The U.S. Bureau of Land Management (BLM) in Utah on Monday postponed a scheduled oil/natural gas lease sale set for Tuesday to allow more time to accommodate what the agency called a high level of public interest. Environmental groups applauded the action. “Dozens of citizens” were planning to protest the auction, they said.

BLM’s Utah office said it expects to reschedule the sale, and the information will be posted on the agency’s website (www.blm.gov/ut/st/en.html). “We intend to move ahead as quickly as possible with the sale,” a BLM Utah spokesperson told NGI on Tuesday.

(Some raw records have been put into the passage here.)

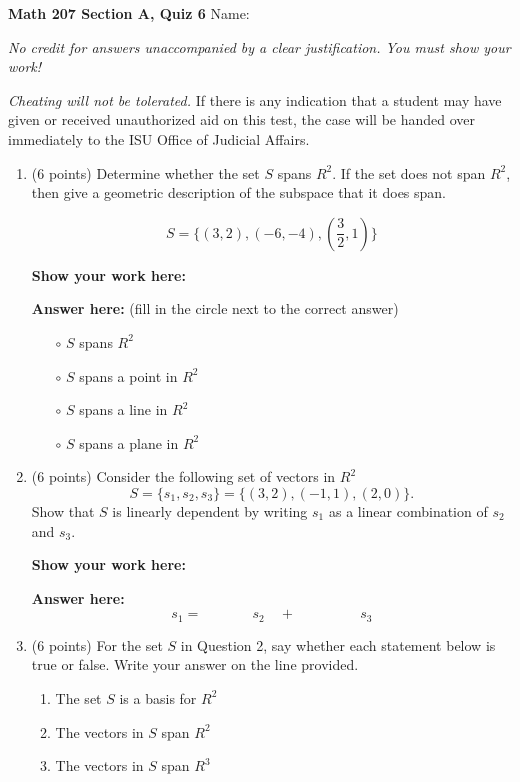 \documentclass[12pt]{article}
\begin{document}
\vskip-2cm

\textbf{Math 207 Section A, Quiz 6} \hfill
Name: \underline{\phantom{XXXXXXXXXXXXXX}}

{\it No credit for answers unaccompanied by a clear justification. You must
show your work!}

{\it Cheating will not be tolerated.}  If there is any indication that a
  student may have given or received unauthorized aid on this test, the case 
  will be handed over immediately to the ISU Office of Judicial Affairs.%

\begin{enumerate}
\item (6 points)
Determine whether the set $S$ spans $R^2$. If the set does not span $R^2$, then
give a geometric description of the subspace that it does span. 

\[S = 
\{(3, 2), (−6, −4), (\frac{3}{2}, 1)\}
\]

{\bf Show your work here:}

\vskip10cm

{\bf Answer here:}
(fill in the circle next to the correct answer)  
\begin{itemize}
\item[$\circ$] $S$ spans $R^2$
\item[$\circ$] $S$ spans a point in $R^2$
\item[$\circ$] $S$ spans a line in $R^2$
\item[$\circ$] $S$ spans a plane in $R^2$
\end{itemize}

\newpage
\item (6 points)
Consider the following set of vectors in $R^2$
\[
S = \{s_1, s_2, s_3\} = \{(3, 2), (−1, 1), (2, 0)\}.
\]
Show that $S$ is linearly dependent by writing $s_1$ as a linear combination of
$s_2$ and $s_3$.

{\bf Show your work here:}

\vskip8cm

{\bf Answer here:}
\[ s_1 = \phantom{XXXX}\; s_2 \quad + \quad
\phantom{XXXX} \; s_3
\]
\vskip1cm

\item (6 points)
For the set $S$ in Question 2, say whether each 
statement below is true or false.  Write your answer on the line provided.
\begin{enumerate}
\item The set $S$ is a basis for $R^2$ \hfill \underline{\phantom{XXXXXXXXX}}
\item The vectors in $S$ span $R^2$ \hfill \underline{\phantom{XXXXXXXXX}}
\item The vectors in $S$ span $R^3$ \hfill \underline{\phantom{XXXXXXXXX}}
\end{enumerate}

\end{enumerate}
\end{document}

At stake are 39 parcels totaling more than 37,000 acres in three areas: West Desert District (9 parcels, 12,943 acres); Green River District (26 parcels, 22,983 acres); and Fishlake National Forest (4 parcels, 1,652 acres). All the areas include natural gas leases, and the West Desert and Green River districts also include oil leases. There are a handful of parcels each in the West Desert and Fishlake with the bulk of the leasing concentrated in the Green River area, the BLM spokesperson said.

Environmental groups described the potential leases as representing an estimated 1.6-6.6 million tons of potential greenhouse gas (GHG) pollution. They called on BLM to “keep it in the ground,” echoing a rallying cry against the Keystone XL pipeline.

Seeking to build on the momentum from the Obama administration’s decision to oppose the Keystone XL pipeline earlier this month, environmental groups last week sought to intervene and cancel an oil and gas lease sale in Colorado scheduled for last Thursday by the BLM office in that state (see Daily GPI, Nov. 11). BLM, however, held that sale as scheduled, involving almost 90,000 acres in central-eastern parts of the state.

BLM’s Colorado State Office sold 106 parcels totaling 83,534 acres for more than $5 million including rentals and fees at its quarterly oil and gas lease sale. The highest per-acre price was for a 160-acre parcel in Weld County, sold to Denver-based Colorado Energy Minerals for $1,200/acre, the BLM Colorado office said.

Of the 106 parcels, 91 are U.S. Forest Service (USFS) parcels totaling 73,388 acres within the Pawnee National Grassland that sold for $4.2 million. USFS recently conducted an environmental impact statement (EIS) granting the BLM consent to offer parcels in the Pawnee National Grassland. The BLM acted as a cooperating agency on the Forest Service EIS and adopted the plan, BLM said.

The Utah postponement was characterized by the opposition groups as a “victory” for “a rapidly growing national movement calling on President Obama to define his climate legacy by stopping new federal fossil fuel leases on public lands and oceans.”

In addition to Colorado, similar protests were staged in Wyoming and planned for later in the year in Nevada and Washington, DC, under the “Keep It in the Ground” slogan, a spokesperson for the campaign said.